What is being asked. In the records below, some lines contain the word "obbiettivi". Copy each of them.

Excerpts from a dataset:
════════════════════
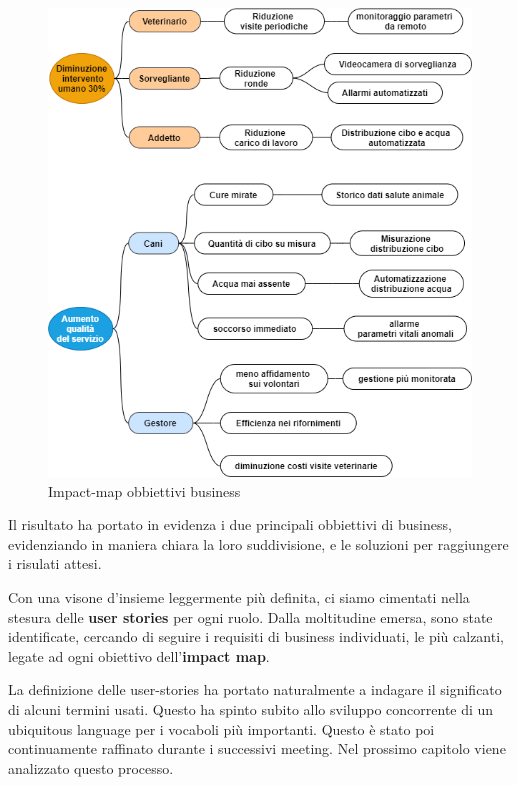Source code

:     \begin{figure}[H]
        \caption{Impact-map obbiettivi business}
        \centering
        \includegraphics[width=1\textwidth]{DrawIo/impactMap.png}
    \end{figure}

    Il risultato ha portato in evidenza i due principali obbiettivi di business, evidenziando in maniera chiara la loro suddivisione, e le soluzioni per raggiungere i risulati attesi.
    
    Con una visone d'insieme leggermente più definita, ci siamo cimentati nella stesura delle \textbf{user stories} per ogni ruolo. Dalla moltitudine emersa, sono state identificate, cercando di seguire i requisiti di business individuati,  le più calzanti, legate ad ogni obiettivo dell'\textbf{impact map}.

	La definizione delle user-stories ha portato naturalmente a indagare il significato di alcuni termini usati. Questo ha spinto subito allo sviluppo concorrente di un ubiquitous language per i vocaboli più importanti. Questo è stato poi continuamente raffinato durante i successivi meeting. 
	Nel prossimo capitolo viene analizzato questo processo. 
    
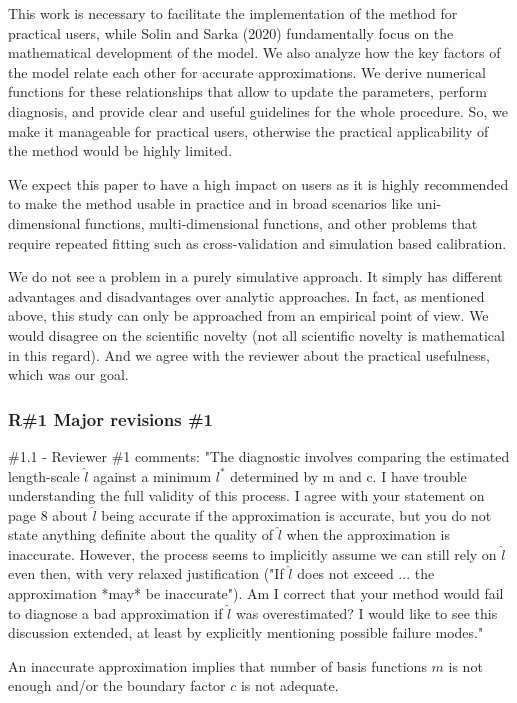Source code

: \documentclass[11pt]{report}
\begin{document}
This work is necessary to facilitate the implementation of the method for practical users, while Solin and Sarka (2020) fundamentally focus on the mathematical development of the model. We also analyze how the key factors of the model relate each other for accurate approximations. We derive numerical functions for these relationships that allow to update the parameters, perform diagnosis, and provide clear and useful guidelines for the whole procedure. So, we make it manageable for practical users, otherwise the practical applicability of the method would be highly limited.

We expect this paper to have a high impact on users as it is highly recommended to make the method usable in practice and in broad scenarios like uni-dimensional functions, multi-dimensional functions, and other problems that require repeated fitting such as cross-validation and simulation based calibration.

We do not see a problem in a purely simulative approach. It simply has different advantages and disadvantages over analytic approaches. In fact, as mentioned above, this study can only be approached from an empirical point of view. We would disagree on the scientific novelty (not all scientific novelty is mathematical in this regard). And we agree with the reviewer about the practical usefulness, which was our goal.

\subsubsection*{R\#1 Major revisions \#1}

\#1.1 - Reviewer \#1 comments: "The diagnostic involves comparing the estimated length-scale $\hat l$ against a minimum $l^*$ determined by m and c. I have trouble understanding the full validity of this process. I agree with your statement on page 8 about $\hat l$ being accurate if the approximation is accurate, but you do not state anything definite about the quality of $\hat l$ when the approximation is inaccurate. However, the process seems to implicitly assume we can still rely on $\hat l$ even then, with very relaxed justification ("If $\hat l$ does not exceed ... the approximation *may* be inaccurate"). Am I correct that your method would fail to diagnose a bad approximation if $\hat l$ was overestimated? I would like to see this discussion extended, at least by explicitly mentioning possible failure modes." 

An inaccurate approximation implies that number of basis functions $m$ is not enough and/or the boundary factor $c$ is not adequate.
\end{document}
════════════════════
Result of the task.
        \caption{Impact-map obbiettivi business}
    Il risultato ha portato in evidenza i due principali obbiettivi di business, evidenziando in maniera chiara la loro suddivisione, e le soluzioni per raggiungere i risulati attesi.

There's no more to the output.